Pour le juge, la déchéance est d'autant plus indiquée en l'espèce, alors que le père n'a pas prouvé avoir effectué des gestes concrets en vue de régler son problème de violence et qu'il désapprouve toujours le mode de vie de la mère et des autres figures parentales qui jouent un rôle qu'il n'a pas voulu assumer jusqu'à maintenant. Les motivations réelles du père n'indiquent pas qu'il place son fils au centre de ses préoccupations.

Droit de la famille -- 241082

Le père, qui a fait preuve de violence physique, psychologique, sexuelle et économique envers la mère, est déchu de son autorité parentale à l'égard de sa fille de 3 ans.

La juge Rigaud note que le père a commis une série de manquements graves et injustifiés à ses devoirs envers sa fille, notamment en mettant sa vie en danger, en l'exposant à des incidents de violence ainsi qu'en agressant verbalement, physiquement et sexuellement la mère pendant leur relation et en ne protégeant pas cette dernière. Elle fait d'ailleurs ressortir le fait que le père n'a jamais exprimé le moindre remords relativement aux événements ayant conduit aux diverses accusations portées contre lui.

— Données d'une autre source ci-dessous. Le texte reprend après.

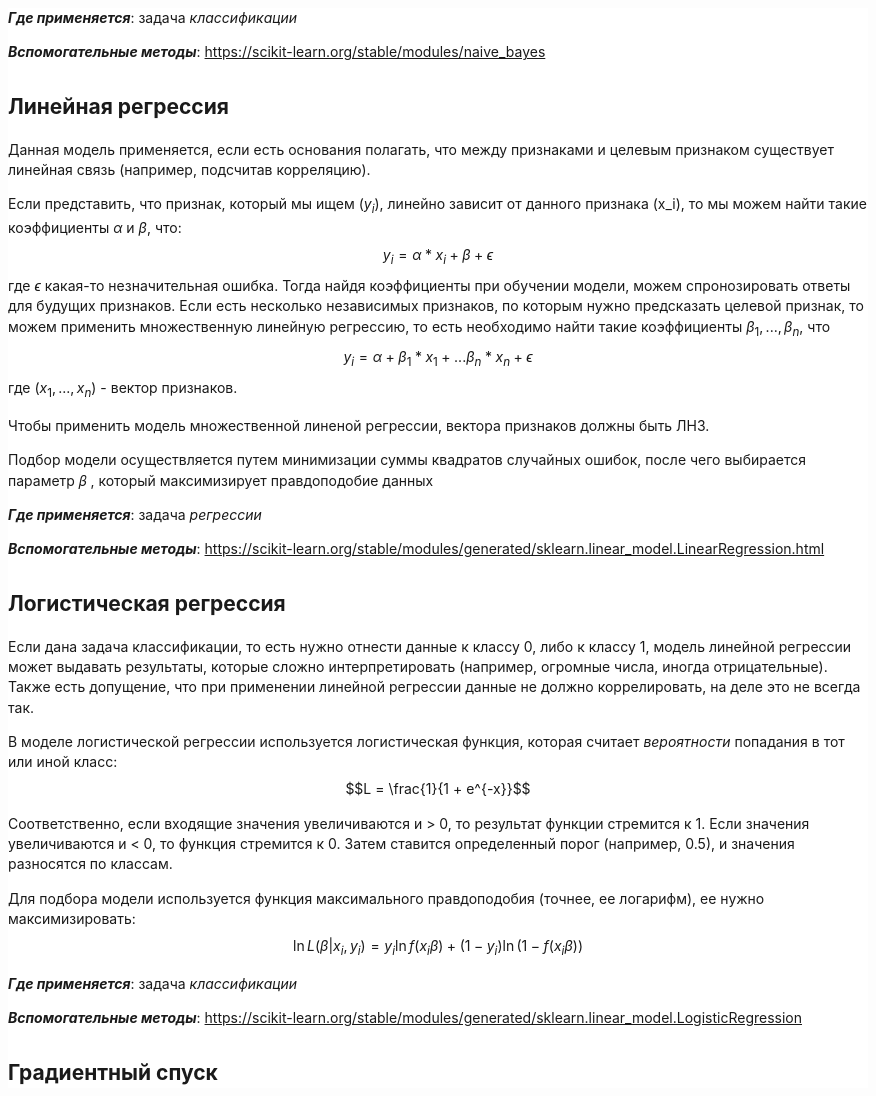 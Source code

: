 
***Где применяется***: задача *классификации* 

***Вспомогательные методы***: https://scikit-learn.org/stable/modules/naive_bayes


## Линейная регрессия

Данная модель применяется, если есть основания полагать, что между признаками и целевым признаком существует линейная связь (например, подсчитав корреляцию).

Если представить, что признак, который мы ищем ($y_i$), линейно зависит от данного признака (x_i), то мы можем найти такие коэффициенты $\alpha$ и $\beta$, что:
$$y_i = \alpha * x_i + \beta + \epsilon$$
где $\epsilon$ какая-то незначительная ошибка. Тогда найдя коэффициенты при обучении модели, можем спронозировать ответы для будущих признаков. Если есть несколько независимых признаков, по которым нужно предсказать целевой признак, то можем применить множественную линейную регрессию, то есть необходимо найти такие коэффициенты $\beta_1, ..., \beta_n$, что 
$$y_i = \alpha + \beta_1*x_1 + ... \beta_n*x_n + \epsilon$$
где $(x_1, ..., x_n)$ - вектор признаков.

Чтобы применить модель множественной линеной регрессии, вектора признаков должны быть ЛНЗ.

Подбор модели осуществляется путем минимизации суммы квадратов случайных ошибок, после чего выбирается параметр  𝛽 , который максимизирует правдоподобие данных


***Где применяется***: задача *регрессии*

***Вспомогательные методы***: https://scikit-learn.org/stable/modules/generated/sklearn.linear_model.LinearRegression.html

## Логистическая регрессия

Если дана задача классификации, то есть нужно отнести данные к классу 0, либо к классу 1, модель линейной регрессии может выдавать результаты, которые сложно интерпретировать (например, огромные числа, иногда отрицательные). Также есть допущение, что при применении линейной регрессии данные не должно коррелировать, на деле это не всегда так.

В моделе логистической регрессии используется логистическая функция, которая считает *вероятности* попадания в тот или иной класс:
$$L = \frac{1}{1 + e^{-x}}$$

Соответственно, если входящие значения увеличиваются и > 0, то результат функции стремится к 1. Если значения увеличиваются и < 0, то функция стремится к 0. Затем ставится определенный порог (например, 0.5), и значения разносятся по классам.

Для подбора модели используется функция максимального правдоподобия (точнее, ее логарифм), ее нужно максимизировать: 
$$\ln L(\beta |x_i, y_i) = y_i\ln f(x_i\beta) +(1-y_i)\ln (1-f(x_i \beta))$$

***Где применяется***: задача *классификации*

***Вспомогательные методы***: https://scikit-learn.org/stable/modules/generated/sklearn.linear_model.LogisticRegression


## Градиентный спуск
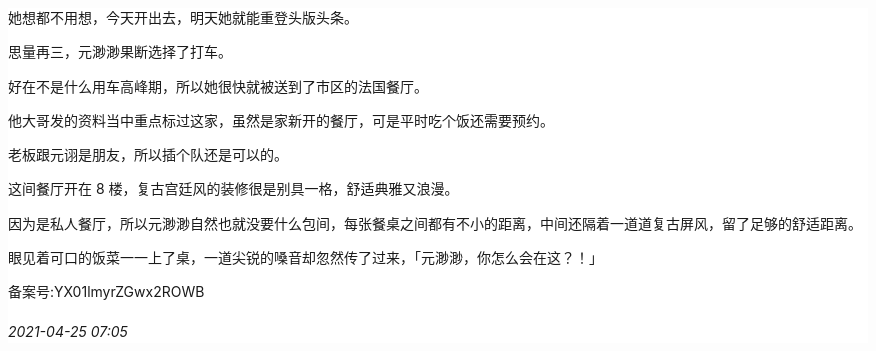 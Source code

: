
她想都不用想，今天开出去，明天她就能重登头版头条。


思量再三，元渺渺果断选择了打车。


好在不是什么用车高峰期，所以她很快就被送到了市区的法国餐厅。


他大哥发的资料当中重点标过这家，虽然是家新开的餐厅，可是平时吃个饭还需要预约。


老板跟元诩是朋友，所以插个队还是可以的。


这间餐厅开在 8 楼，复古宫廷风的装修很是别具一格，舒适典雅又浪漫。


因为是私人餐厅，所以元渺渺自然也就没要什么包间，每张餐桌之间都有不小的距离，中间还隔着一道道复古屏风，留了足够的舒适距离。


眼见着可口的饭菜一一上了桌，一道尖锐的嗓音却忽然传了过来，「元渺渺，你怎么会在这？！」


备案号:YX01lmyrZGwx2ROWB


###### 2021-04-25 07:05
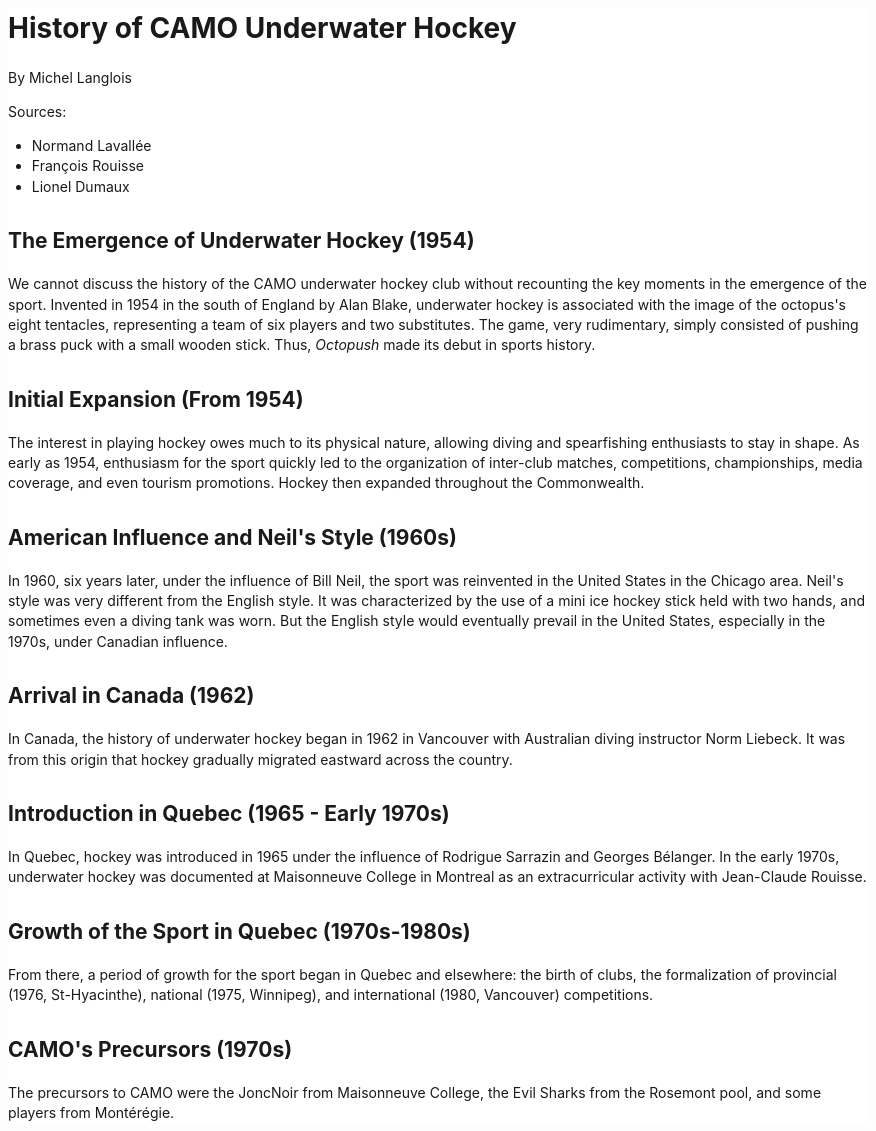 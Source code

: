 # History of CAMO Underwater Hockey

By Michel Langlois

Sources:

* Normand Lavallée
* François Rouisse
* Lionel Dumaux

## The Emergence of Underwater Hockey (1954)

We cannot discuss the history of the CAMO underwater hockey club without recounting the key moments in the emergence of the sport. Invented in 1954 in the south of England by Alan Blake, underwater hockey is associated with the image of the octopus's eight tentacles, representing a team of six players and two substitutes. The game, very rudimentary, simply consisted of pushing a brass puck with a small wooden stick. Thus, *Octopush* made its debut in sports history.

## Initial Expansion (From 1954)
The interest in playing hockey owes much to its physical nature, allowing diving and spearfishing enthusiasts to stay in shape. As early as 1954, enthusiasm for the sport quickly led to the organization of inter-club matches, competitions, championships, media coverage, and even tourism promotions. Hockey then expanded throughout the Commonwealth.

## American Influence and Neil's Style (1960s)
In 1960, six years later, under the influence of Bill Neil, the sport was reinvented in the United States in the Chicago area. Neil's style was very different from the English style. It was characterized by the use of a mini ice hockey stick held with two hands, and sometimes even a diving tank was worn. But the English style would eventually prevail in the United States, especially in the 1970s, under Canadian influence.

## Arrival in Canada (1962)
In Canada, the history of underwater hockey began in 1962 in Vancouver with Australian diving instructor Norm Liebeck. It was from this origin that hockey gradually migrated eastward across the country.

## Introduction in Quebec (1965 - Early 1970s)
In Quebec, hockey was introduced in 1965 under the influence of Rodrigue Sarrazin and Georges Bélanger. In the early 1970s, underwater hockey was documented at Maisonneuve College in Montreal as an extracurricular activity with Jean-Claude Rouisse.

## Growth of the Sport in Quebec (1970s-1980s)
From there, a period of growth for the sport began in Quebec and elsewhere: the birth of clubs, the formalization of provincial (1976, St-Hyacinthe), national (1975, Winnipeg), and international (1980, Vancouver) competitions.

## CAMO's Precursors (1970s)
The precursors to CAMO were the JoncNoir from Maisonneuve College, the Evil Sharks from the Rosemont pool, and some players from Montérégie.
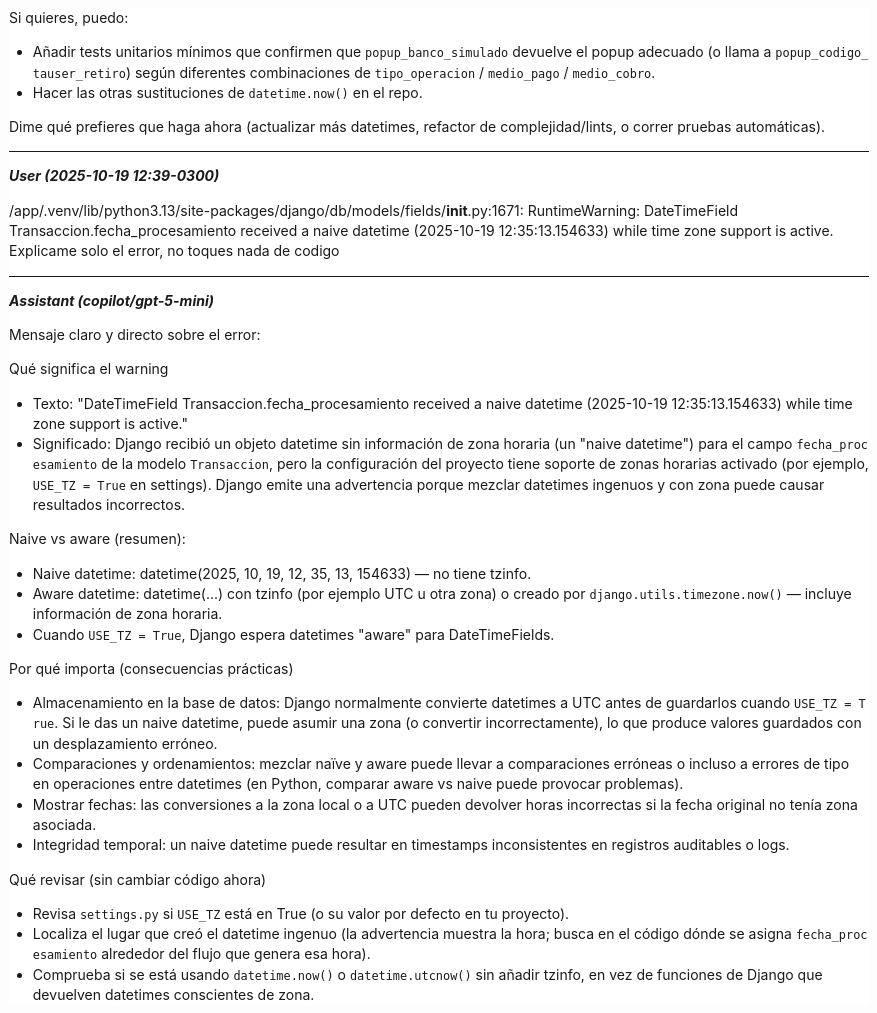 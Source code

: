 Si quieres, puedo:
- Añadir tests unitarios mínimos que confirmen que `popup_banco_simulado` devuelve el popup adecuado (o llama a `popup_codigo_tauser_retiro`) según diferentes combinaciones de `tipo_operacion` / `medio_pago` / `medio_cobro`.
- Hacer las otras sustituciones de `datetime.now()` en el repo.

Dime qué prefieres que haga ahora (actualizar más datetimes, refactor de complejidad/lints, o correr pruebas automáticas).

---

_**User (2025-10-19 12:39-0300)**_

/app/.venv/lib/python3.13/site-packages/django/db/models/fields/__init__.py:1671: RuntimeWarning: DateTimeField Transaccion.fecha_procesamiento received a naive datetime (2025-10-19 12:35:13.154633) while time zone support is active.
Explicame solo el error, no toques nada de codigo


---

_**Assistant (copilot/gpt-5-mini)**_

Mensaje claro y directo sobre el error:

Qué significa el warning
- Texto: "DateTimeField Transaccion.fecha_procesamiento received a naive datetime (2025-10-19 12:35:13.154633) while time zone support is active."
- Significado: Django recibió un objeto datetime sin información de zona horaria (un "naive datetime") para el campo `fecha_procesamiento` de la modelo `Transaccion`, pero la configuración del proyecto tiene soporte de zonas horarias activado (por ejemplo, `USE_TZ = True` en settings). Django emite una advertencia porque mezclar datetimes ingenuos y con zona puede causar resultados incorrectos.

Naive vs aware (resumen):
- Naive datetime: datetime(2025, 10, 19, 12, 35, 13, 154633) — no tiene tzinfo.
- Aware datetime: datetime(...) con tzinfo (por ejemplo UTC u otra zona) o creado por `django.utils.timezone.now()` — incluye información de zona horaria.
- Cuando `USE_TZ = True`, Django espera datetimes "aware" para DateTimeFields.

Por qué importa (consecuencias prácticas)
- Almacenamiento en la base de datos: Django normalmente convierte datetimes a UTC antes de guardarlos cuando `USE_TZ = True`. Si le das un naive datetime, puede asumir una zona (o convertir incorrectamente), lo que produce valores guardados con un desplazamiento erróneo.
- Comparaciones y ordenamientos: mezclar naïve y aware puede llevar a comparaciones erróneas o incluso a errores de tipo en operaciones entre datetimes (en Python, comparar aware vs naive puede provocar problemas).
- Mostrar fechas: las conversiones a la zona local o a UTC pueden devolver horas incorrectas si la fecha original no tenía zona asociada.
- Integridad temporal: un naive datetime puede resultar en timestamps inconsistentes en registros auditables o logs.

Qué revisar (sin cambiar código ahora)
- Revisa `settings.py` si `USE_TZ` está en True (o su valor por defecto en tu proyecto).
- Localiza el lugar que creó el datetime ingenuo (la advertencia muestra la hora; busca en el código dónde se asigna `fecha_procesamiento` alrededor del flujo que genera esa hora).
- Comprueba si se está usando `datetime.now()` o `datetime.utcnow()` sin añadir tzinfo, en vez de funciones de Django que devuelven datetimes conscientes de zona.
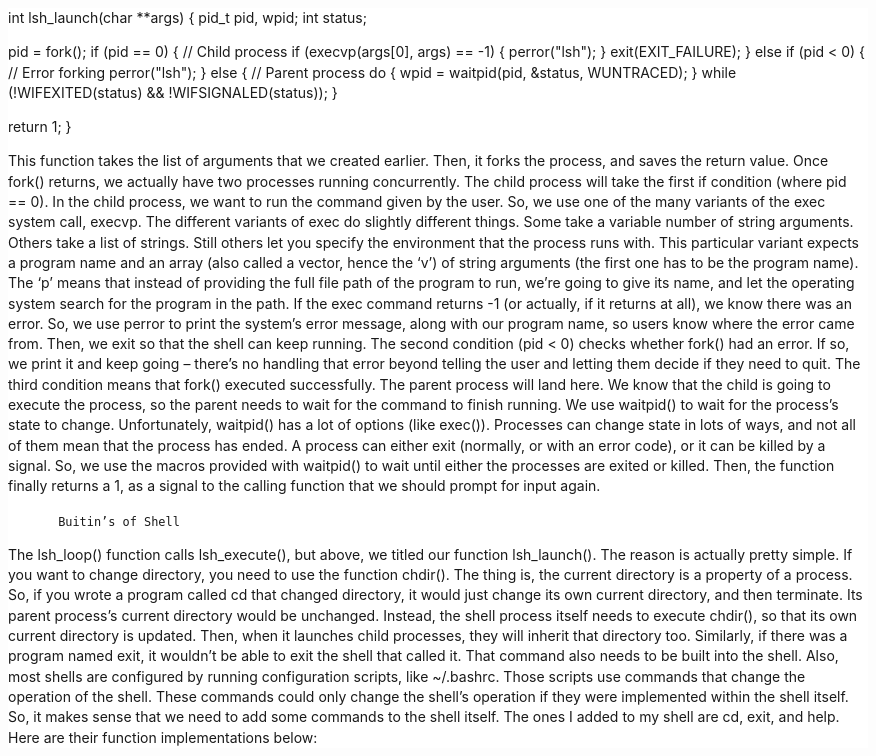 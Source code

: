 
int lsh_launch(char **args)
{
  pid_t pid, wpid;
  int status;

  pid = fork();
  if (pid == 0) {
    // Child process
    if (execvp(args[0], args) == -1) {
      perror("lsh");
    }
    exit(EXIT_FAILURE);
  } else if (pid < 0) {
    // Error forking
    perror("lsh");
  } else {
    // Parent process
    do {
      wpid = waitpid(pid, &status, WUNTRACED);
    } while (!WIFEXITED(status) && !WIFSIGNALED(status));
  }

  return 1;
}

This function takes the list of arguments that we created earlier. Then, it forks the process, and saves the return value. Once fork() returns, we actually have two processes running concurrently. The child process will take the first if condition (where pid == 0).
In the child process, we want to run the command given by the user. So, we use one of the many variants of the exec system call, execvp. The different variants of exec do slightly different things. Some take a variable number of string arguments. Others take a list of strings. Still others let you specify the environment that the process runs with. This particular variant expects a program name and an array (also called a vector, hence the ‘v’) of string arguments (the first one has to be the program name). The ‘p’ means that instead of providing the full file path of the program to run, we’re going to give its name, and let the operating system search for the program in the path.
If the exec command returns -1 (or actually, if it returns at all), we know there was an error. So, we use perror to print the system’s error message, along with our program name, so users know where the error came from. Then, we exit so that the shell can keep running.
The second condition (pid < 0) checks whether fork() had an error. If so, we print it and keep going – there’s no handling that error beyond telling the user and letting them decide if they need to quit.
The third condition means that fork() executed successfully. The parent process will land here. We know that the child is going to execute the process, so the parent needs to wait for the command to finish running. We use waitpid() to wait for the process’s state to change. Unfortunately, waitpid() has a lot of options (like exec()). Processes can change state in lots of ways, and not all of them mean that the process has ended. A process can either exit (normally, or with an error code), or it can be killed by a signal. So, we use the macros provided with waitpid() to wait until either the processes are exited or killed. Then, the function finally returns a 1, as a signal to the calling function that we should prompt for input again.

           Buitin’s of Shell 
The lsh_loop() function calls lsh_execute(), but above, we titled our function lsh_launch().
The reason is actually pretty simple. If you want to change directory, you need to use the function chdir(). The thing is, the current directory is a property of a process. So, if you wrote a program called cd that changed directory, it would just change its own current directory, and then terminate. Its parent process’s current directory would be unchanged. Instead, the shell process itself needs to execute chdir(), so that its own current directory is updated. Then, when it launches child processes, they will inherit that directory too.
Similarly, if there was a program named exit, it wouldn’t be able to exit the shell that called it. That command also needs to be built into the shell. Also, most shells are configured by running configuration scripts, like ~/.bashrc. Those scripts use commands that change the operation of the shell. These commands could only change the shell’s operation if they were implemented within the shell itself.
So, it makes sense that we need to add some commands to the shell itself. The ones I added to my shell are cd, exit, and help. Here are their function implementations below:
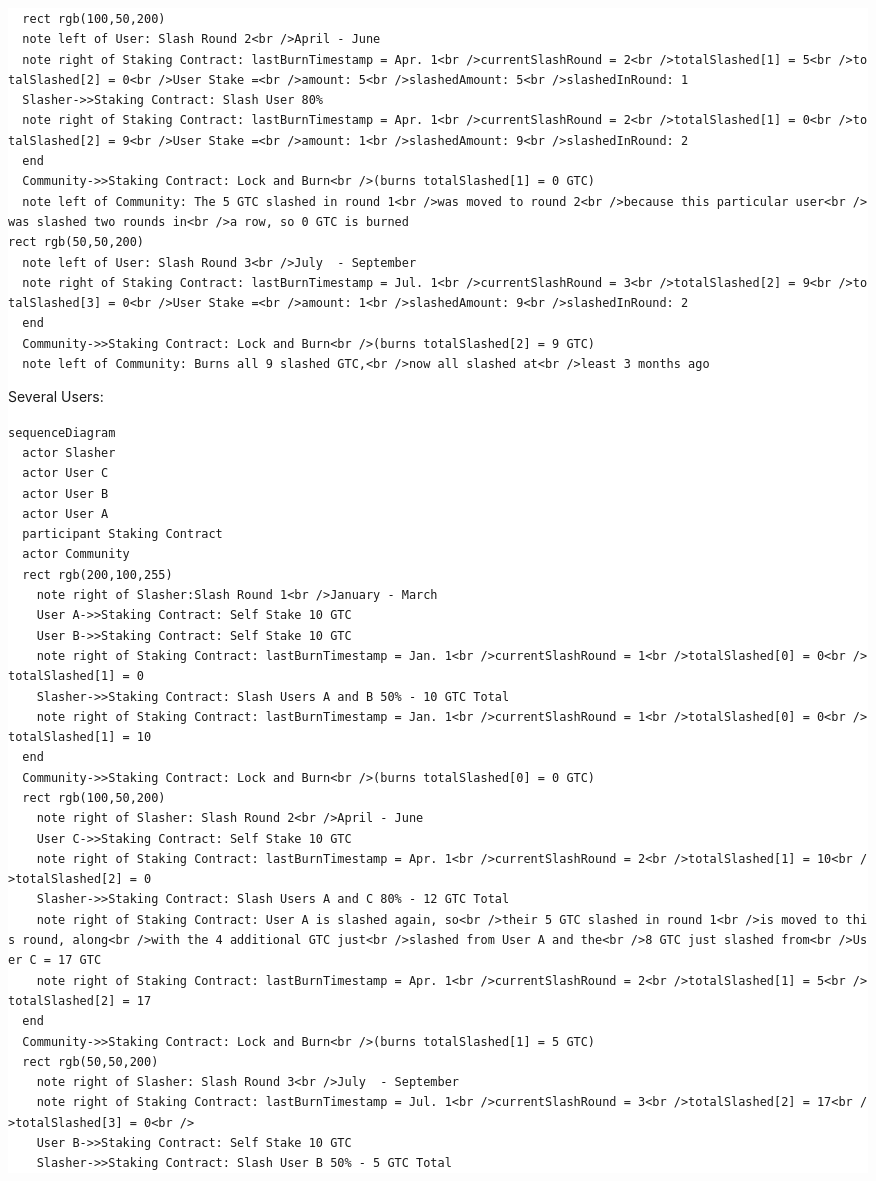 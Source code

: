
 ```mermaid
  rect rgb(100,50,200)
  note left of User: Slash Round 2<br />April - June
  note right of Staking Contract: lastBurnTimestamp = Apr. 1<br />currentSlashRound = 2<br />totalSlashed[1] = 5<br />totalSlashed[2] = 0<br />User Stake =<br />amount: 5<br />slashedAmount: 5<br />slashedInRound: 1
  Slasher->>Staking Contract: Slash User 80%
  note right of Staking Contract: lastBurnTimestamp = Apr. 1<br />currentSlashRound = 2<br />totalSlashed[1] = 0<br />totalSlashed[2] = 9<br />User Stake =<br />amount: 1<br />slashedAmount: 9<br />slashedInRound: 2
  end
  Community->>Staking Contract: Lock and Burn<br />(burns totalSlashed[1] = 0 GTC)
  note left of Community: The 5 GTC slashed in round 1<br />was moved to round 2<br />because this particular user<br />was slashed two rounds in<br />a row, so 0 GTC is burned 
rect rgb(50,50,200)
  note left of User: Slash Round 3<br />July  - September
  note right of Staking Contract: lastBurnTimestamp = Jul. 1<br />currentSlashRound = 3<br />totalSlashed[2] = 9<br />totalSlashed[3] = 0<br />User Stake =<br />amount: 1<br />slashedAmount: 9<br />slashedInRound: 2
  end
  Community->>Staking Contract: Lock and Burn<br />(burns totalSlashed[2] = 9 GTC)
  note left of Community: Burns all 9 slashed GTC,<br />now all slashed at<br />least 3 months ago
```

Several Users:

```mermaid
sequenceDiagram
  actor Slasher
  actor User C
  actor User B
  actor User A
  participant Staking Contract
  actor Community
  rect rgb(200,100,255)
    note right of Slasher:Slash Round 1<br />January - March
    User A->>Staking Contract: Self Stake 10 GTC
    User B->>Staking Contract: Self Stake 10 GTC
    note right of Staking Contract: lastBurnTimestamp = Jan. 1<br />currentSlashRound = 1<br />totalSlashed[0] = 0<br />totalSlashed[1] = 0
    Slasher->>Staking Contract: Slash Users A and B 50% - 10 GTC Total
    note right of Staking Contract: lastBurnTimestamp = Jan. 1<br />currentSlashRound = 1<br />totalSlashed[0] = 0<br />totalSlashed[1] = 10
  end
  Community->>Staking Contract: Lock and Burn<br />(burns totalSlashed[0] = 0 GTC)
  rect rgb(100,50,200)
    note right of Slasher: Slash Round 2<br />April - June
    User C->>Staking Contract: Self Stake 10 GTC
    note right of Staking Contract: lastBurnTimestamp = Apr. 1<br />currentSlashRound = 2<br />totalSlashed[1] = 10<br />totalSlashed[2] = 0
    Slasher->>Staking Contract: Slash Users A and C 80% - 12 GTC Total
    note right of Staking Contract: User A is slashed again, so<br />their 5 GTC slashed in round 1<br />is moved to this round, along<br />with the 4 additional GTC just<br />slashed from User A and the<br />8 GTC just slashed from<br />User C = 17 GTC
    note right of Staking Contract: lastBurnTimestamp = Apr. 1<br />currentSlashRound = 2<br />totalSlashed[1] = 5<br />totalSlashed[2] = 17
  end
  Community->>Staking Contract: Lock and Burn<br />(burns totalSlashed[1] = 5 GTC)
  rect rgb(50,50,200)
    note right of Slasher: Slash Round 3<br />July  - September
    note right of Staking Contract: lastBurnTimestamp = Jul. 1<br />currentSlashRound = 3<br />totalSlashed[2] = 17<br />totalSlashed[3] = 0<br />
    User B->>Staking Contract: Self Stake 10 GTC
    Slasher->>Staking Contract: Slash User B 50% - 5 GTC Total
```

Sur la question de l'intérêt supérieur de l'enfant, la juge constate que celle-ci a déjà été exposée à des scènes de violence par le passé et qu'elle pourrait l'être de nouveau s'il était permis au père d'être en contact avec elle. Pour l'instant, le père n'a rien à lui offrir.

Droit de la famille -- 241696

Le père, qui a fait vivre la mère et son fils de 7 ans dans un climat de peur et de violence, sous son emprise et isolés du monde, est déchu de son autorité parentale.

La juge Montminy détermine que la gravité des gestes en cause commande que l'enfant soit protégé. Le père ne s'est acquitté d'aucun des devoirs qui incombent aux parents, ayant plutôt nui au développement de son fils en plus d'avoir porté atteinte à sa santé et à sa sécurité. Il serait d'ailleurs contraire à l'intérêt supérieur de l'enfant que sa mère, qui souffre d'un syndrome de stress post-traumatique et de séquelles permanentes à la suite de la violence conjugale subie pendant la vie commune, ne puisse se reconstruire parce qu'elle est forcée de maintenir des contacts avec le père au sujet de l'enfant.